***** Records *****
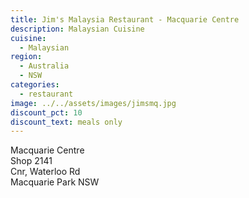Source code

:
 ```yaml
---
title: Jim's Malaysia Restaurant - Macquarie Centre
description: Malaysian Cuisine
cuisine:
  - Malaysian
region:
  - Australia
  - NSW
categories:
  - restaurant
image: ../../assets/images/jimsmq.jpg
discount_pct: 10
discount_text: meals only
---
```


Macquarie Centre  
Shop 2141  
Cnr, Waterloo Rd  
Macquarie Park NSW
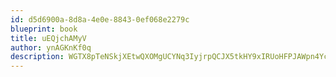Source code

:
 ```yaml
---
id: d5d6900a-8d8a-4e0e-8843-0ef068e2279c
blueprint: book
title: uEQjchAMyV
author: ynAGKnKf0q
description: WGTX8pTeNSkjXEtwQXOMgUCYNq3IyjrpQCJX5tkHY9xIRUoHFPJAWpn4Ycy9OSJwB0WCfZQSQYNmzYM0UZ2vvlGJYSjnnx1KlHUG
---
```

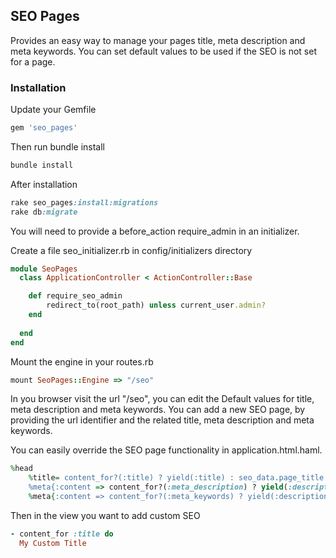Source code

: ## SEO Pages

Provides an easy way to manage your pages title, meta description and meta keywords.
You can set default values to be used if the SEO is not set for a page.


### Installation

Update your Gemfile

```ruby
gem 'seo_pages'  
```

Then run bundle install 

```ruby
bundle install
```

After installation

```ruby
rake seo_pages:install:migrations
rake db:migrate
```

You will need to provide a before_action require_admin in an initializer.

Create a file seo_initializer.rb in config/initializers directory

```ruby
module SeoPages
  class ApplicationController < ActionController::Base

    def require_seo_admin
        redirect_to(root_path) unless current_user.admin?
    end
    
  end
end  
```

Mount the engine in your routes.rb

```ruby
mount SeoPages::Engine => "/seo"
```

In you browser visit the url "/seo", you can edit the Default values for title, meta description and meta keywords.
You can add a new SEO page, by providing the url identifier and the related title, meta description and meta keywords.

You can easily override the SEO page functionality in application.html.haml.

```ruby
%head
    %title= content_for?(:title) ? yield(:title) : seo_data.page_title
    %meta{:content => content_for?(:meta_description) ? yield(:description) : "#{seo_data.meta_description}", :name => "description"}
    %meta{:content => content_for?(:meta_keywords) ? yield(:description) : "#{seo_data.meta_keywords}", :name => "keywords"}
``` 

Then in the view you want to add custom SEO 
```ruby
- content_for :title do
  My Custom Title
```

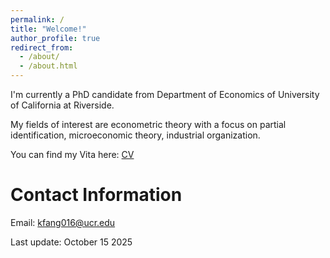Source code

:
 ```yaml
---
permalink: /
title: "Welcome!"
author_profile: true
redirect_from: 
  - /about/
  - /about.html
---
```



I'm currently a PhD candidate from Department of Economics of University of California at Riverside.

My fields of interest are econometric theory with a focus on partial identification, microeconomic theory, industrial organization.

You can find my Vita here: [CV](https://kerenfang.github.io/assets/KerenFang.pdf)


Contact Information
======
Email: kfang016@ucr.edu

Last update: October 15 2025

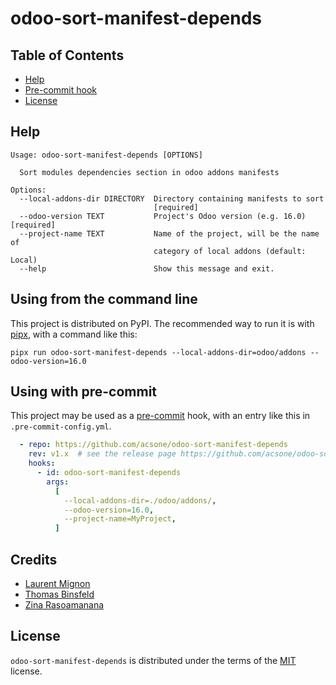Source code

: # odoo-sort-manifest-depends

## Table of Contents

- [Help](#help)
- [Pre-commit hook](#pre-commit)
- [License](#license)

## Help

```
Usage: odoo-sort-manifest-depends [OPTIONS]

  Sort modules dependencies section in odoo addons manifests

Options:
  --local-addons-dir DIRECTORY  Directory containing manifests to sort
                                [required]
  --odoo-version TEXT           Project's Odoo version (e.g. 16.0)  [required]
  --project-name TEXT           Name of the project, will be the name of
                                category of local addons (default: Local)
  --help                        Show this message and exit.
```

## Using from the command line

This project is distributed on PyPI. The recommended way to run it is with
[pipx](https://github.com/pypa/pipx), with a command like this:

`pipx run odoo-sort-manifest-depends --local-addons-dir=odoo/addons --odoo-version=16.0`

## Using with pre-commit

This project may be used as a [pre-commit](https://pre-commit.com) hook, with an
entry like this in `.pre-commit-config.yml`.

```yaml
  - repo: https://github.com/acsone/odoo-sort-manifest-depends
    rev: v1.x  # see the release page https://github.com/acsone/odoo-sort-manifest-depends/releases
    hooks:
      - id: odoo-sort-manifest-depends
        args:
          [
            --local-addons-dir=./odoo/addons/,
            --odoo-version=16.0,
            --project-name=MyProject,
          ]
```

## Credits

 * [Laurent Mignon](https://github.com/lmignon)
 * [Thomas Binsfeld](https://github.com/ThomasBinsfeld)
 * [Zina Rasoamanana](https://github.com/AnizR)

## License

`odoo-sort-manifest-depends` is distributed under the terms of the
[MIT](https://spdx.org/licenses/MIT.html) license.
*****
***** Records *****
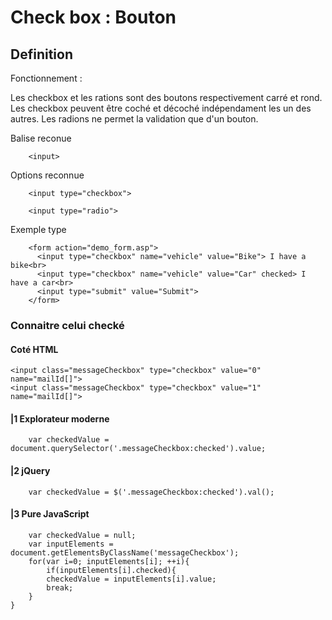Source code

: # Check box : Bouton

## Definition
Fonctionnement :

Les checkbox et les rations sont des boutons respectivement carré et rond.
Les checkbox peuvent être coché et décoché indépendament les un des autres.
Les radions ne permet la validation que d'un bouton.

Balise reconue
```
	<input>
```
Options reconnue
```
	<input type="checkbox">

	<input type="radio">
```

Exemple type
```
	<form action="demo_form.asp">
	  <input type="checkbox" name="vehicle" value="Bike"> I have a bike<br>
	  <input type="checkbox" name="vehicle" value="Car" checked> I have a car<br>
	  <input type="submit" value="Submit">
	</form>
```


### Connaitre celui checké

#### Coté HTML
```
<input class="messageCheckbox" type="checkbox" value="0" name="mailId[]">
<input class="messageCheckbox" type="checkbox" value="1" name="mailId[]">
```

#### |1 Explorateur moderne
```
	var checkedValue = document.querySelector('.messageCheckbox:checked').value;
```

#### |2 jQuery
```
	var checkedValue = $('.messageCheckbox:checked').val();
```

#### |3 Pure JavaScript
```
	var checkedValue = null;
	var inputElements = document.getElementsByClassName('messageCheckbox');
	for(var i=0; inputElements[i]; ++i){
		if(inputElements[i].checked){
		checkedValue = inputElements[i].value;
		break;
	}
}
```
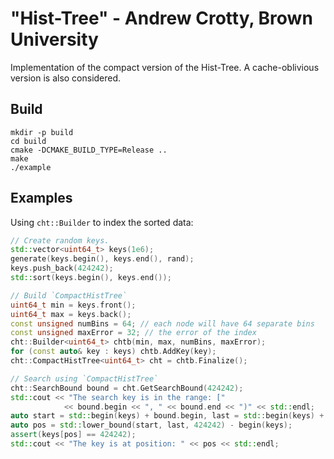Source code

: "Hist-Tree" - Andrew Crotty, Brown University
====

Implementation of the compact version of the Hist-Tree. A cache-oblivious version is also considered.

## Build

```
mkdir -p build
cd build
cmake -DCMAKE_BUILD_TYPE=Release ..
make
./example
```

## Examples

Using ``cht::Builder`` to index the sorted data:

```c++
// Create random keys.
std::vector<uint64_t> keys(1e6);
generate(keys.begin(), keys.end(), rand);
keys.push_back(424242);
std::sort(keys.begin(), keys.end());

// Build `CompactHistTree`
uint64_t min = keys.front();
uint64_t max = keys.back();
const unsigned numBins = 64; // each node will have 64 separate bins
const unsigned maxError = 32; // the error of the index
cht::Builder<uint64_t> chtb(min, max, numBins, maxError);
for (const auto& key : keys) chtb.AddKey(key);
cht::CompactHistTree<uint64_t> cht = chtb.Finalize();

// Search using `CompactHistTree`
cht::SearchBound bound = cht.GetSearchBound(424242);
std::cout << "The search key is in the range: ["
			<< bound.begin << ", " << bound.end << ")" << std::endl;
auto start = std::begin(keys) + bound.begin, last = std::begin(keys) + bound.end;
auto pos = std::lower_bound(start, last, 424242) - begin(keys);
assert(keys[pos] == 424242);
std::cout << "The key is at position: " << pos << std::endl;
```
*****
***** Records *****
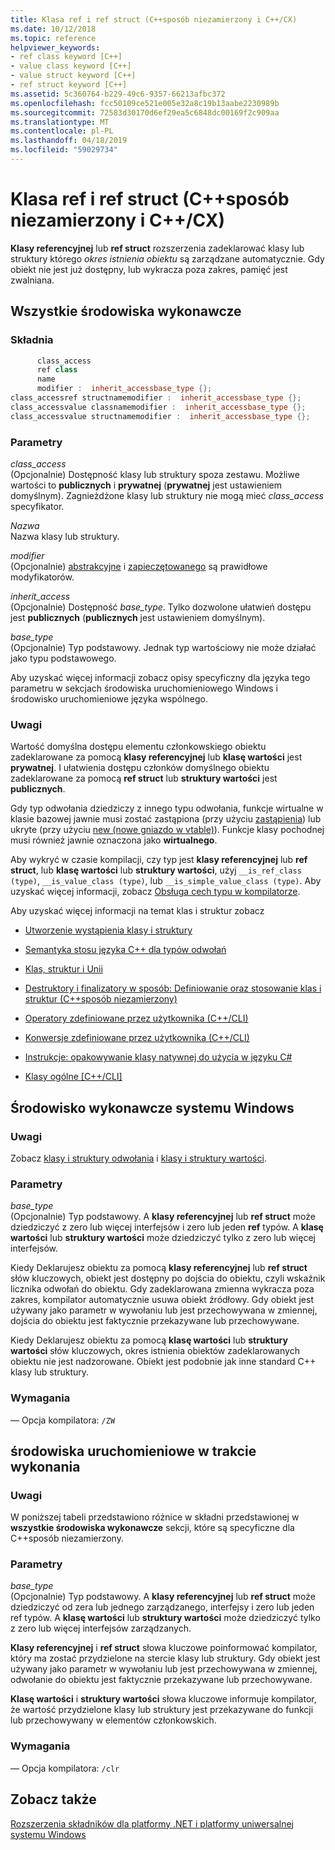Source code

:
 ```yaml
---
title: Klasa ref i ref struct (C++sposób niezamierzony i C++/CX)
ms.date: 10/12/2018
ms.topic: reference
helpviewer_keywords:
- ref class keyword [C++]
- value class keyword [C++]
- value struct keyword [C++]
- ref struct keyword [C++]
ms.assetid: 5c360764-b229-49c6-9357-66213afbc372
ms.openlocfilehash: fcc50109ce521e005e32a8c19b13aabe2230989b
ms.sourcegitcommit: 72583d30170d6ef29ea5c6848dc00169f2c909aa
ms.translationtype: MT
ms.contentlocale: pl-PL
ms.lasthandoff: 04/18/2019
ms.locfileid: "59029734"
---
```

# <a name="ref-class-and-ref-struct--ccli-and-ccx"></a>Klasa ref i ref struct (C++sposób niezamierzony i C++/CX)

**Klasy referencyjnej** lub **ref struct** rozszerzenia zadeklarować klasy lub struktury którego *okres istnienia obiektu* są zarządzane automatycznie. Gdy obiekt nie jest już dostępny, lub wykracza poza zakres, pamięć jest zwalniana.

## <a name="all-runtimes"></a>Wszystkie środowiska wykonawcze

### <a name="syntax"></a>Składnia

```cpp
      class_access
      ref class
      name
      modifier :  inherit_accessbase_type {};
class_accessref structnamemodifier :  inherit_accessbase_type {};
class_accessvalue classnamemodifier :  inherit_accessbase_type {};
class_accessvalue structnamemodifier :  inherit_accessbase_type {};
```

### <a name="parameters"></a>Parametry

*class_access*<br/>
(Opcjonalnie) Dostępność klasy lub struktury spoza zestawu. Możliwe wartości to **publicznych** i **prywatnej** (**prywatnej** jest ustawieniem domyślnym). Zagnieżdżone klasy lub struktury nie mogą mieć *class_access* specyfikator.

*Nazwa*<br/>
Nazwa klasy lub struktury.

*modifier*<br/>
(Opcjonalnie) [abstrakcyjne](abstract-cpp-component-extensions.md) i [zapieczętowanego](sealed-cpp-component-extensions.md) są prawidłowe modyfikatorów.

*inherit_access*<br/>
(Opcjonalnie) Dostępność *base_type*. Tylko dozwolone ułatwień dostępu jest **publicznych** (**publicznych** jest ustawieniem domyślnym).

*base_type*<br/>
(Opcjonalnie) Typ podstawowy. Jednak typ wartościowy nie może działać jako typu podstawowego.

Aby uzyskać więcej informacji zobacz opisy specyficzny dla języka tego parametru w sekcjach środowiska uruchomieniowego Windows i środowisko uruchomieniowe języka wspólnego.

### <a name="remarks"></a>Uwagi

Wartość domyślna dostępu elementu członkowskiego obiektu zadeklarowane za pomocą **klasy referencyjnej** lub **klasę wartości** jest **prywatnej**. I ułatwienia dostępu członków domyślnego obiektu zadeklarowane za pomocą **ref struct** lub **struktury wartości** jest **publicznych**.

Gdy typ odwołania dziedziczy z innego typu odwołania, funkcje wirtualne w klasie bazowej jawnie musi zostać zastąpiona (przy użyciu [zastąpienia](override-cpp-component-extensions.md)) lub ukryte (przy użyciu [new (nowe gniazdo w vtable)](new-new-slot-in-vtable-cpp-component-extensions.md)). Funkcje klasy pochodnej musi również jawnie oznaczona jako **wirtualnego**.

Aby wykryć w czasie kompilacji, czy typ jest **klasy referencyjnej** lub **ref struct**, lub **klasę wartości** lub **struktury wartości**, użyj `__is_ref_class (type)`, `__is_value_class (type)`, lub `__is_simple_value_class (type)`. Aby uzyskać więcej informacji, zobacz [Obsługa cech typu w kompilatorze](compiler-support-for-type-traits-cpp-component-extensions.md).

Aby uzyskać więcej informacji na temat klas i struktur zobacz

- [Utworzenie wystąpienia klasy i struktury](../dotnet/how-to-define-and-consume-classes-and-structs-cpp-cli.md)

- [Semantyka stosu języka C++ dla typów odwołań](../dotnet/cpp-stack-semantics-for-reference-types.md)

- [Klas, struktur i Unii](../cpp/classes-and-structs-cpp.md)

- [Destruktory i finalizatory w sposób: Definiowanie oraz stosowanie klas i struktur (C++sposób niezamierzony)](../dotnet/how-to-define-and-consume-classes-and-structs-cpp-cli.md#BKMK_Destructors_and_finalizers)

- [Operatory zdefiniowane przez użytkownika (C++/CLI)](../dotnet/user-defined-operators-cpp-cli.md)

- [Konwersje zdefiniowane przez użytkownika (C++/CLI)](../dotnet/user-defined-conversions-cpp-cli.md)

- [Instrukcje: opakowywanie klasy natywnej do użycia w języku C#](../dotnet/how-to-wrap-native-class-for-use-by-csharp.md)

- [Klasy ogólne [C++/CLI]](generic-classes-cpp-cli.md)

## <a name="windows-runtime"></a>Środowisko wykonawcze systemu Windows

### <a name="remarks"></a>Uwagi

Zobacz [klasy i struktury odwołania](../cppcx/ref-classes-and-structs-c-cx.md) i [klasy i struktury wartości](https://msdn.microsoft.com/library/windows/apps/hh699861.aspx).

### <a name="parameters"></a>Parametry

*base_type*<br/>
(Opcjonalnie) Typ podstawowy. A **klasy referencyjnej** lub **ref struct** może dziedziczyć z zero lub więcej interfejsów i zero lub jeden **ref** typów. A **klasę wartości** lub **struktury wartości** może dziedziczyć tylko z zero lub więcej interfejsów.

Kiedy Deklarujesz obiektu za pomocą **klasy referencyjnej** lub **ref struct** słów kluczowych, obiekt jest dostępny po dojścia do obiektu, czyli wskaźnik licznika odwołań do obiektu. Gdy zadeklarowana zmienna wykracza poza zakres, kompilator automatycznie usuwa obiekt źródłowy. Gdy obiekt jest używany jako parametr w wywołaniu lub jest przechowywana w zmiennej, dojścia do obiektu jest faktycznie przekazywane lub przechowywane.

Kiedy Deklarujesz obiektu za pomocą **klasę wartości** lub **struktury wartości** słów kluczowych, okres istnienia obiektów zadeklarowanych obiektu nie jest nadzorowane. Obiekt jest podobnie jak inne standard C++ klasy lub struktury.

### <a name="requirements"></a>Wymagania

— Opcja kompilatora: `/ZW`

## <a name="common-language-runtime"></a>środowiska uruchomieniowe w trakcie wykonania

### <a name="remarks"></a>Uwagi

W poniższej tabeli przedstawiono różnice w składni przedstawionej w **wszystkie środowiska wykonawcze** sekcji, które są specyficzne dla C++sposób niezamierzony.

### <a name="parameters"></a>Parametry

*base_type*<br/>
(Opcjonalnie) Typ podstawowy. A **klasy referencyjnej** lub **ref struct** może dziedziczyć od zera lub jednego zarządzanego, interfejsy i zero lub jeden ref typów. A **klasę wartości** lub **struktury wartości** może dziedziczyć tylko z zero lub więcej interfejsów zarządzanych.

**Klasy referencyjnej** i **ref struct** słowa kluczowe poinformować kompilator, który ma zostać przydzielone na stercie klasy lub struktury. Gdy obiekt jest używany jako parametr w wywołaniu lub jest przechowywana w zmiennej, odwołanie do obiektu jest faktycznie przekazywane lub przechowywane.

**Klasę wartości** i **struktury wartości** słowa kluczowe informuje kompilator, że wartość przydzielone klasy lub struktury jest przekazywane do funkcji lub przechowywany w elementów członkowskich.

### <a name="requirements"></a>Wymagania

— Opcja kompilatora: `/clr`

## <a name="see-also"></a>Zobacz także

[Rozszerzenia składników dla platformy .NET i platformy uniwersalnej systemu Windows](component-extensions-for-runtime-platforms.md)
*****
-- Work instructions --
When a line in the material above contains the word "structnamemodifier", copy that line out.

-- Output of the exercise --
class_accessref structnamemodifier :  inherit_accessbase_type {};
class_accessvalue structnamemodifier :  inherit_accessbase_type {};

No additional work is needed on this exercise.